Published April 9, 2015
GIS, a geographic information system, is a system that allows you to store, organize, analyze, play with or visualize location-based information.
It’s the foundation of services like Google Maps. It’s what enables you to look up the location of a store or restaurant on your smartphone. It helps researchers track the spread of epidemics, map crime and document global temperature changes. It’s prolific, and in a digital age, it’s part of our daily lives.
So it’s with excitement that the UB Department of Geography and the National Center for Geographic Information and Analysis (NCGIA) at Buffalo are hosting a lecture by Michael Goodchild, whom many researchers consider the founder of GIScience — the study and development of new technologies and methods for understanding geographic data.
Goodchild will visit UB this month to give a talk titled, “Is Big (geo) Data the next big thing in the spatial sciences?”
The event is free and open to the public.
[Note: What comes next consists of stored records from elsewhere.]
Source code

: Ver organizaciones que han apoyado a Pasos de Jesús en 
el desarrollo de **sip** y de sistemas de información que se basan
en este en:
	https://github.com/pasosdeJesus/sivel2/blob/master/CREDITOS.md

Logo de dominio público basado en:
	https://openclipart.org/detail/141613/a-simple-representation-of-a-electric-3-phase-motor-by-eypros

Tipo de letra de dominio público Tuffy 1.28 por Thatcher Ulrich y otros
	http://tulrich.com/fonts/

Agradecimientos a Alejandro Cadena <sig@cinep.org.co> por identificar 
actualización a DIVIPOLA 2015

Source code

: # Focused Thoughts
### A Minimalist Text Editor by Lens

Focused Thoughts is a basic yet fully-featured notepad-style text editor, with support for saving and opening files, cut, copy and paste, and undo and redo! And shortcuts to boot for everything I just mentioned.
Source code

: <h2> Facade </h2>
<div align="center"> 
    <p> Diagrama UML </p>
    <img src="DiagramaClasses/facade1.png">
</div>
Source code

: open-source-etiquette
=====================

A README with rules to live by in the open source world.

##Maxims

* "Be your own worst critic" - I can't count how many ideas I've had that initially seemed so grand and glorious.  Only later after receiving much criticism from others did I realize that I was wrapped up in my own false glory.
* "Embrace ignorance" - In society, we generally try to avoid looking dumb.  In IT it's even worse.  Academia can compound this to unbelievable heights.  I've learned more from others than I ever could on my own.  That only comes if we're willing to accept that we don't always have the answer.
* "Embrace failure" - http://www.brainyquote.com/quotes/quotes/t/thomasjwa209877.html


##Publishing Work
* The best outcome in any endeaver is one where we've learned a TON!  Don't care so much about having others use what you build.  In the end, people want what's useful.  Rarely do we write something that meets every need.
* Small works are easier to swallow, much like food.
It takes place on Friday, April 17, from 3:30-5 p.m. in Room 170 of the Millard Fillmore Academic Center in the Ellicott Complex on North Campus.
Goodchild is the 2015 Vince Ebert Distinguished Speaker and 2015 NCGIA Distinguished Speaker at UB.
According to Goodchild’s description of his upcoming lecture, “Big Data is an exciting new development, with major impacts in many areas and strong responses from educators. Its significance for science is less clear.
“In this presentation I define Big Data, relate it to other contemporary trends in science, and focus specifically on its significance for spatial information and the spatial sciences. I discuss the quality issue and methods for ‘hardening’ Big Data, the nature of spatial prediction, and the possibility of real-time spatial science.”
Goodchild is an emeritus professor of geography at the University of California, Santa Barbara, where he previously served as director of UCSB's Center for Spatial Studies.
For many years Goodchild has led the National Center for Geographic Information and Analysis consortium consisting of UCSB, UB, and the University of Maine. He was one of the early leaders in the field of geographic information science, and has become an influential figure across research communities, industry, and government agencies dealing with GIS.
Since the 1990s, he and his colleagues have mobilized a broad research community to focus on key issues in spatial science. The outcome has been phenomenal advances in GIScience that have had a profound influence on research in many disciplines.
Goodchild has published 15 books, more than 500 articles, and obtained more than $55 million in research grants. He received a BA in physics from Cambridge University in 1965 and a PhD in geography from McMaster University in 1969. He is a member of the U.S. National Academy of Sciences, a Foreign Member of the Royal Society of Canada, a member of the American Academy of Arts and Sciences, and a Foreign Member of the Royal Society and Corresponding Fellow of the British Academy; and he also received the Prix Vautrin Lud.